**What you should do**
Going line by line through the entries, count those containing "Save" and state only the result.

** Input records follows **

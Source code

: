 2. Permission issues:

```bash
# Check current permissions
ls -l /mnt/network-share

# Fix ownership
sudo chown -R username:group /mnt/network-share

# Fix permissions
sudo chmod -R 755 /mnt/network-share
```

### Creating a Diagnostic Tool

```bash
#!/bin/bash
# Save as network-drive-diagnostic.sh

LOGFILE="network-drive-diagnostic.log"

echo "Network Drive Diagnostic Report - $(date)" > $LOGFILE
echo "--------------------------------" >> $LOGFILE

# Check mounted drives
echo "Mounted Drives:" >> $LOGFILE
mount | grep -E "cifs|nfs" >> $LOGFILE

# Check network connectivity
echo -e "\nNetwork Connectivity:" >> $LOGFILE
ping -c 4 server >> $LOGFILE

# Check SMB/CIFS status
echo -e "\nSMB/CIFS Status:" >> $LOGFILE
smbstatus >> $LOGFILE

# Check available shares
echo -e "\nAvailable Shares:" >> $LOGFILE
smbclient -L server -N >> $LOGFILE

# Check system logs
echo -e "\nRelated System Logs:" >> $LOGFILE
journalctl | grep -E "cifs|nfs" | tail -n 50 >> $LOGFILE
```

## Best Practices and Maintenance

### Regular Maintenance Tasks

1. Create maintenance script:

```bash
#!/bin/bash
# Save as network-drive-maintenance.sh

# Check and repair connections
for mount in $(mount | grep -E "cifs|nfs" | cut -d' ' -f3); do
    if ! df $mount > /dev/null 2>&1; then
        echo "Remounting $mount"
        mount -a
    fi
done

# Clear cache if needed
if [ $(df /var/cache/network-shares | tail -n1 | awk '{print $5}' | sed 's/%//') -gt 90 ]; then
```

** End of Input records **

**Solution below**
2